Para otras entregas de London Calling:
- London Calling (1): Lunes, 22 de Enero.
- London Calling (2): Martes, 23 de Enero.
- London Calling (3): Miércoles, 24 de Enero.
- London Calling (5): Viernes, 26 de Enero.
- London Calling (6): Sábado, 27 de Enero.
- London Calling (y 7): Domingo, 28 de Enero.

Tuesday, August 28, 2007

London Calling (3)

Tras un sonrojante retraso de medio año, la serie London Calling, que narra el viaje a Londres que servidor hizo con su novia a la capital británica, ha vuelto para quedarse. Aquí tenéis la tercera parte de nuestro viaje, e iré colgando el resto durante los próximos cinco martes, para acabar a finales de Septiembre. Esta vez sin interrupciones ni cortes publicitarios.
PD.- Si queréis recordar los dos anteriores posts, no tenéis más que acudir a los links del final de este artículo.

Miércoles, 24 de Enero

Al día siguiente nos levantamos a las ocho menos cuarto de la mañana (es decir, unos 15 minutos antes de lo planeado, gracias al maravilloso servicio despertador del hotel), decididos a aprovechar el día al máximo. Una hora y media después, ni un solo minuto antes, salimos del hotel pensando en qué demonios se nos había ido ya media mañana. Pues en desayunar muy tranquilamente y en atender la visita de nuestro anfitrión, Gila, al que no estábamos viendo apenas más que quince minutos al día.
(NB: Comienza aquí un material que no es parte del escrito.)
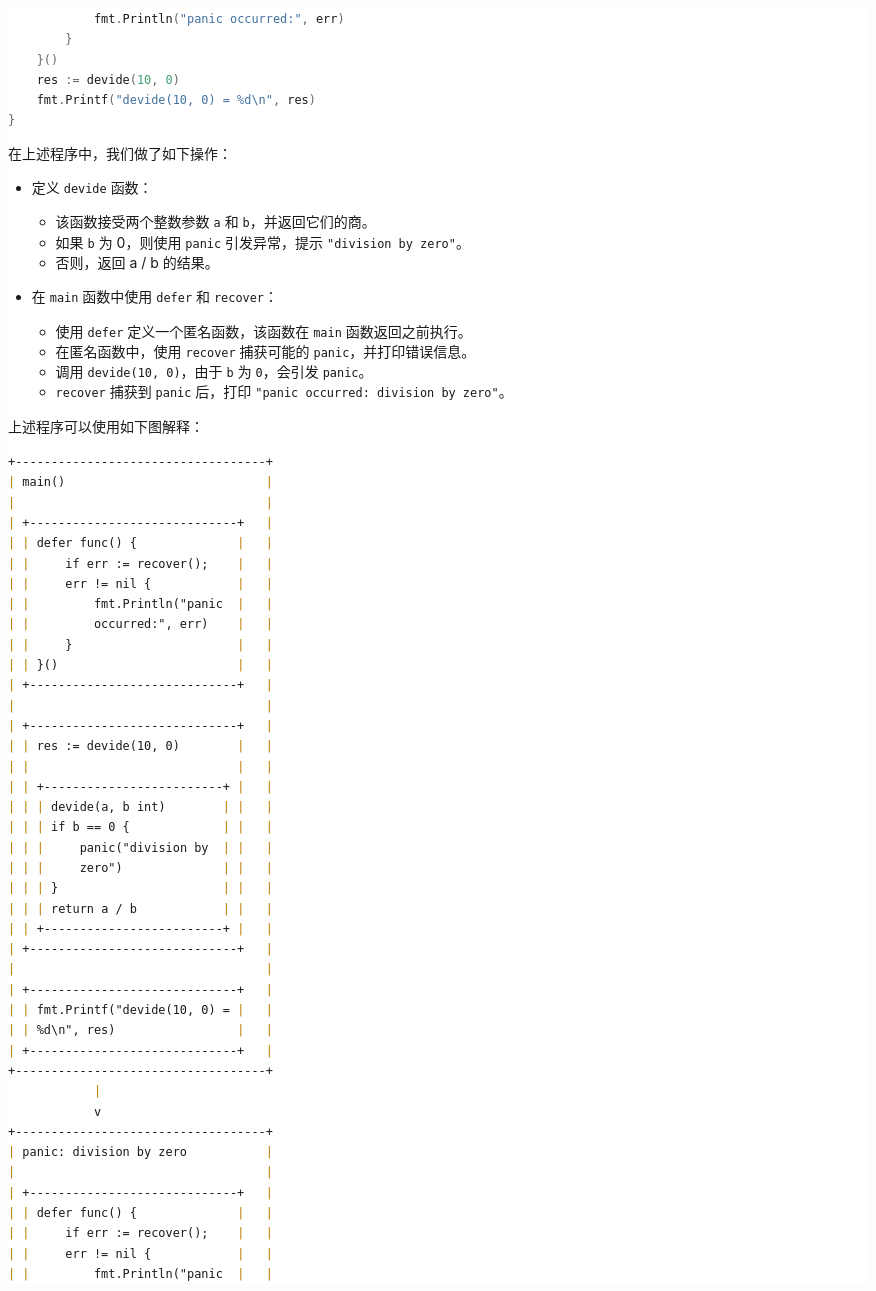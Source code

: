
 ```go
            fmt.Println("panic occurred:", err)
        }
    }()
    res := devide(10, 0)
    fmt.Printf("devide(10, 0) = %d\n", res)
}
```

在上述程序中，我们做了如下操作：

- 定义 `devide` 函数：

  - 该函数接受两个整数参数 `a` 和 `b`，并返回它们的商。
  - 如果 `b` 为 0，则使用 `panic` 引发异常，提示 `"division by zero"`。
  - 否则，返回 a / b 的结果。
- 在 `main` 函数中使用 `defer` 和 `recover`：
  - 使用 `defer` 定义一个匿名函数，该函数在 `main` 函数返回之前执行。
  - 在匿名函数中，使用 `recover` 捕获可能的 `panic`，并打印错误信息。
  - 调用 `devide(10, 0)`，由于 `b` 为 `0`，会引发 `panic`。
  - `recover` 捕获到 `panic` 后，打印 `"panic occurred: division by zero"`。

上述程序可以使用如下图解释：

```md
+-----------------------------------+
| main()                            |
|                                   |
| +-----------------------------+   |
| | defer func() {              |   |
| |     if err := recover();    |   |
| |     err != nil {            |   |
| |         fmt.Println("panic  |   |
| |         occurred:", err)    |   |
| |     }                       |   |
| | }()                         |   |
| +-----------------------------+   |
|                                   |
| +-----------------------------+   |
| | res := devide(10, 0)        |   |
| |                             |   |
| | +-------------------------+ |   |
| | | devide(a, b int)        | |   |
| | | if b == 0 {             | |   |
| | |     panic("division by  | |   |
| | |     zero")              | |   |
| | | }                       | |   |
| | | return a / b            | |   |
| | +-------------------------+ |   |
| +-----------------------------+   |
|                                   |
| +-----------------------------+   |
| | fmt.Printf("devide(10, 0) = |   |
| | %d\n", res)                 |   |
| +-----------------------------+   |
+-----------------------------------+
            |
            v
+-----------------------------------+
| panic: division by zero           |
|                                   |
| +-----------------------------+   |
| | defer func() {              |   |
| |     if err := recover();    |   |
| |     err != nil {            |   |
| |         fmt.Println("panic  |   |
```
Habíamos preparado el día turístico típico londinense: Buckingham Palace y cambio de guardia, Westminster Abbey y Houses of Parliament, todo ello aderezado con unas buenas vistas del Támesis, y luego por la tarde a Trafalgar Sq., donde visitaríamos la National Gallery hasta que empezara el musical para el que ese día habíamos reservado entradas.

Así que cogimos el Tube hasta Victoria Station. Podríamos haber ido directamente a la parada de Westminster, pero preferimos ver esta estación, que, por otra parte, tampoco es que tenga nada de especial, y luego dar un paseo hacia Westminster por Victoria Street. El kilómetro de longitud de esa calle se nos hizo como si fuera el doble, debido al intenso frío que hacía a esas horas de la mañana. Y no serían más de las 10. Pero el vislumbrar a lo lejos el Big Ben, Westminster Abbey y el London Eye nos ayudó a hacerlo más llevadero.
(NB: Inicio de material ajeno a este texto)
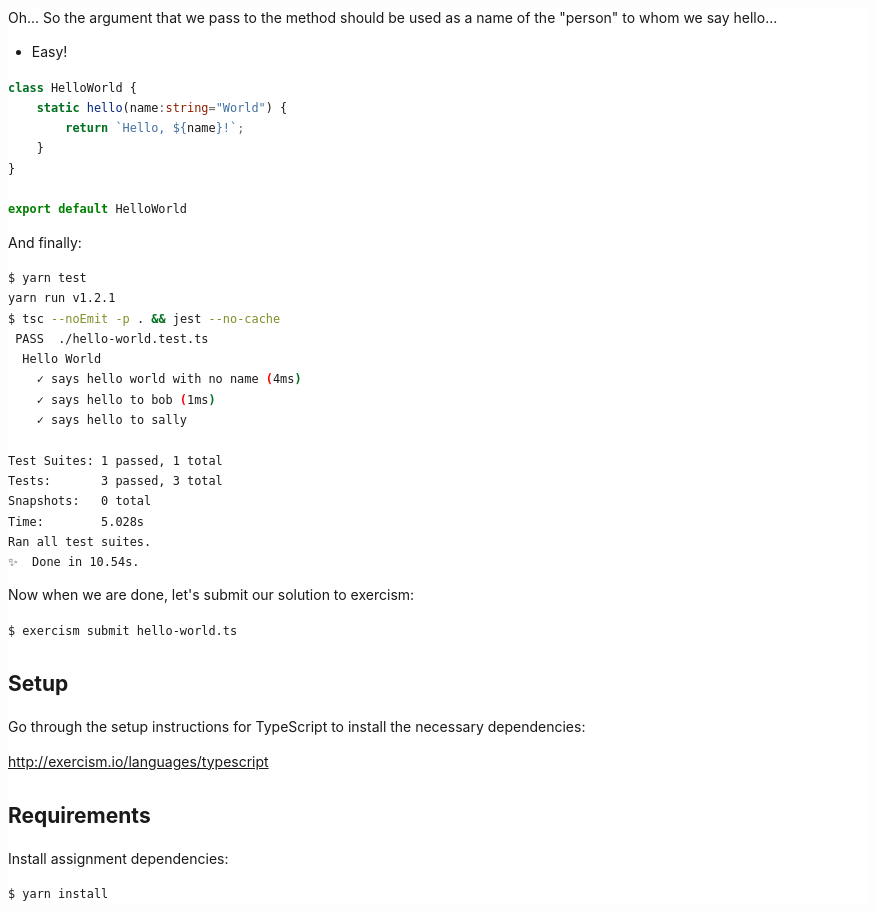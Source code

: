 Oh... So the argument that we pass to the method should be used as a name of the "person" to whom we say hello...
- Easy!

```typescript
class HelloWorld {
    static hello(name:string="World") {
        return `Hello, ${name}!`;
    }
}

export default HelloWorld
```

And finally:

```bash
$ yarn test
yarn run v1.2.1
$ tsc --noEmit -p . && jest --no-cache
 PASS  ./hello-world.test.ts
  Hello World
    ✓ says hello world with no name (4ms)
    ✓ says hello to bob (1ms)
    ✓ says hello to sally

Test Suites: 1 passed, 1 total
Tests:       3 passed, 3 total
Snapshots:   0 total
Time:        5.028s
Ran all test suites.
✨  Done in 10.54s.
```


Now when we are done, let's submit our solution to exercism:

```bash
$ exercism submit hello-world.ts
```


## Setup

Go through the setup instructions for TypeScript to
install the necessary dependencies:

http://exercism.io/languages/typescript

## Requirements

Install assignment dependencies:

```bash
$ yarn install
```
Dejando atrás Westminster Cathedral y edificios tan emblemáticos como el Westminster City Hall o el mismísimo New Scotland Yard, centro de la policía metropolitana, desembocamos al fin en la plaza en que está ubicada la famosa Westminster Abbey, de planta y fachada impresionantes, y que da lugar al que es uno de los más importantes conjuntos de tumbas de personajes ilustres del mundo. Entre sus paredes están enterrados personajes de la realeza inglesa tales como Edward I, Henry III, Elizabeth I, Mary I, Henry VII; políticos como Oliver Cromwell (antes de ser exhumado) y David Lloyd George; poetas y dramaturgos ilustres como Geoffrey Chaucer, Charles Dickens y Rudyard Kipling (todos ellos en la famosa Poets' Corner); científicos como Charles Darwin, Charles Lyell y Ernest Rutherford; exploradores como David Livingstone; músicos como Henry Purcell y George Frideric Handel; o incluso famosos actores como Henry Irving y Lawrence Olivier. Y eso por no hablar del innumerable número de memoriales que pueden ser encontrados por doquier.
En resumidas cuentas: Westminster Abbey ha sido la primera iglesia en la que he mirado mucho más al suelo que al techo. Y puedo aseguraros que ya he visto unas cuantas.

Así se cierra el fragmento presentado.